### Recorded data
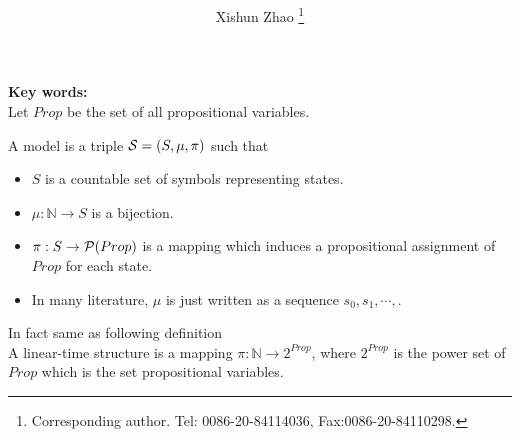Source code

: \documentclass[12pt]{article}
\begin{document}
\begin{CJK*}{GBK}{song}
\CJKtilde




\title{
}

\author{
Xishun Zhao \footnote{Corresponding author. Tel: 0086-20-84114036,
Fax:0086-20-84110298.}
}





\maketitle

\begin{abstract}

\end{abstract}




{\bf Key words:} \\

Let $Prop$ be the set of all propositional variables.
\vskip 2mm

A model
is a triple
${\cal S}=(S,\mu,\pi)$ such that
\begin{itemize}
\item $S$ is a countable set of symbols representing states.
\item $\mu: \mathbb{N}\rightarrow S$ is a bijection.
\item $\pi: S\rightarrow {\cal P}(Prop)$ is a mapping which induces a propositional assignment of $Prop$ for each state.
\item In many literature, $\mu$ is just written as a sequence $s_0,s_1,\cdots,$.
\end{itemize}


In fact same as following definition\\

A linear-time structure is a mapping $\pi:\mathbb{N}\rightarrow 2^{Prop}$, where $2^{Prop}$ is the power set of $Prop$ which is the set propositional variables. \\


\end{CJK*}
\end{document}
######
* _Directions for this task_
Repeat each entry above exactly. Omit the pictures.

* _Reply_
Source code

: \documentclass[12pt]{article}
\begin{document}
\begin{CJK*}{GBK}{song}
\CJKtilde




\title{
}

\author{
Xishun Zhao \footnote{Corresponding author. Tel: 0086-20-84114036,
Fax:0086-20-84110298.}
}





\maketitle

\begin{abstract}

\end{abstract}




{\bf Key words:} \\

Let $Prop$ be the set of all propositional variables.
\vskip 2mm

A model
is a triple
${\cal S}=(S,\mu,\pi)$ such that
\begin{itemize}
\item $S$ is a countable set of symbols representing states.
\item $\mu: \mathbb{N}\rightarrow S$ is a bijection.
\item $\pi: S\rightarrow {\cal P}(Prop)$ is a mapping which induces a propositional assignment of $Prop$ for each state.
\item In many literature, $\mu$ is just written as a sequence $s_0,s_1,\cdots,$.
\end{itemize}


In fact same as following definition\\

A linear-time structure is a mapping $\pi:\mathbb{N}\rightarrow 2^{Prop}$, where $2^{Prop}$ is the power set of $Prop$ which is the set propositional variables. \\


\end{CJK*}
\end{document}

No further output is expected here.